Profile for peace: Netizens’ bid for Indo-Pak friendship
Kolkata: With the recent terror attack in Punjab’s Pathankot town yet again derailing India-Pakistan peace talks, a group of netizens from both sides of the border have taken to social networking sites advocating peace.
With the hashtags ‘ProfileForPeace’, ‘IndoPakKeepTalking’ ‘KillTerrorismNotTalks, people from various parts of India, Pakistan and even the UK and the US have been changing their profile pictures on Facebook, Twitter and Instagram with a little scribble, appealing to the leaders of both the countries to get back to the discussion table.
The brainchild of Mumbai-based ad maker Ram Subramanian, the campaign first went viral after threats by the Shiv Sena led to the cancellation of the Mumbai and Pune concerts of Pakistani Ghazal maestro Ghulam Ali last October.
With the terror attack at the Pathankot Air Force Base leading to the postponing of the foreign secretary-level talks, people are back with a ‘profile for peace’ campaign, making passionate pleas to the political leaders of the two countries.
Among the many to join the campaign is Pakistani journalist Beena Sarwar, who has changed her profile picture with the message: “Dear leaders don’t let the acts of a few violent men write the future of many people like me who want peace.”

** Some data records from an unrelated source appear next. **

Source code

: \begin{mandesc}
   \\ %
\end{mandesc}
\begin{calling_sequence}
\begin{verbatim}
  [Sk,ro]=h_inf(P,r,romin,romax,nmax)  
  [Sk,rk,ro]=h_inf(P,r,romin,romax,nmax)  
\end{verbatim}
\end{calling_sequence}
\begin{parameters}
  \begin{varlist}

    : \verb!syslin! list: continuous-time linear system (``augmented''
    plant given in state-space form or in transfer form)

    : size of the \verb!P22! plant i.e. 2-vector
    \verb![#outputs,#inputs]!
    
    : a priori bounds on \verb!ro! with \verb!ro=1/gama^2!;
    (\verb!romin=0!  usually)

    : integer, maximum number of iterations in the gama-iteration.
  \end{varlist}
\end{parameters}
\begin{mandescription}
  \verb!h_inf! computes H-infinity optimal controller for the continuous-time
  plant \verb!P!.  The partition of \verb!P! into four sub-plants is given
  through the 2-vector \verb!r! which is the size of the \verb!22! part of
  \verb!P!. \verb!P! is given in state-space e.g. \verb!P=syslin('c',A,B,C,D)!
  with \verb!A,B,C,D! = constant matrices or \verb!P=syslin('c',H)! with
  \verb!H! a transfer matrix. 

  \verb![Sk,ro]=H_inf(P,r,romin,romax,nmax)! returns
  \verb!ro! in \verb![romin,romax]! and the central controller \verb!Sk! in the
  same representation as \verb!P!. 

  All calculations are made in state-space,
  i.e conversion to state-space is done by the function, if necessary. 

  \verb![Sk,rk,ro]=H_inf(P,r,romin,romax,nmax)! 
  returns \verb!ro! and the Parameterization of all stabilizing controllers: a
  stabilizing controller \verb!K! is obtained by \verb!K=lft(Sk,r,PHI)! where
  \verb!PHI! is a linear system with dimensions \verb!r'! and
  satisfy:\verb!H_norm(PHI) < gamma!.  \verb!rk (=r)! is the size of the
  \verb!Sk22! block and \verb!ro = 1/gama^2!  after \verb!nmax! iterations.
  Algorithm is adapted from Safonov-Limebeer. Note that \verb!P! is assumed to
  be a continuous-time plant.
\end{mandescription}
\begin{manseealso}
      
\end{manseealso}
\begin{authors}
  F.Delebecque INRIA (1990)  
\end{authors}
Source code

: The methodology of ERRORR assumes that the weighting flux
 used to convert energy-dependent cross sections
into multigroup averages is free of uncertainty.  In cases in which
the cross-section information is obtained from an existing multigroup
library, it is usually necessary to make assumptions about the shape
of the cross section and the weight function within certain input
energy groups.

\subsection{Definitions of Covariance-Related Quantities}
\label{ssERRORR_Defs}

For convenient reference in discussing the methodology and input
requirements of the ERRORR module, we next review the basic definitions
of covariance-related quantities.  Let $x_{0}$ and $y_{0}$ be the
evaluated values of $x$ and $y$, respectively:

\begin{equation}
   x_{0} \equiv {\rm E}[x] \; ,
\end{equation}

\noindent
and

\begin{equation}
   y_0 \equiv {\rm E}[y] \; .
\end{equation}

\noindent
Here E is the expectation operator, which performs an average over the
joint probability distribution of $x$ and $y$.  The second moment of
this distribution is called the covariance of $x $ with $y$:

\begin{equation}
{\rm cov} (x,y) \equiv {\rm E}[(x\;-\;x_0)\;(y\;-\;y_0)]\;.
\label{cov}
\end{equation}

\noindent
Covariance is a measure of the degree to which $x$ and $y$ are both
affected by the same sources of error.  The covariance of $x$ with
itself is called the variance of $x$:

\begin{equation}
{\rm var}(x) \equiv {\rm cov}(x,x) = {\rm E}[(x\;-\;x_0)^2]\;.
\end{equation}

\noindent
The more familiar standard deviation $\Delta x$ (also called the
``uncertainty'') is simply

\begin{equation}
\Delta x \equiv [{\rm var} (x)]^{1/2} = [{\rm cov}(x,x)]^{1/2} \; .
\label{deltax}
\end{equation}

Aman Ki Asha member Ruchhita Kazaria has posted a collage of the profile pictures of her friends, including from across the border, to drive home the point that people on both sides want peace and yearn for friendship.
Actress Parul Yadav, too, has lent her voice to the ProfileForPeace campaign and has posted a picture with a message urging “Kill terrorists, not talks”.
Indo-Pakistan couple Hina Shahid and Vijay Chakravarthy have posted a profile picture with the message: “Dear leaders let there be peace for our future generations. Don’t let the act of a few write the future of millions like us.”
With both Delhi and Islamabad attempting to salvage the peace talks, President Pranab Mukherjee, in his Republic Day address, advocated the need for dialogue but cautioned that “peace cannot be discussed under a shower of bullets”.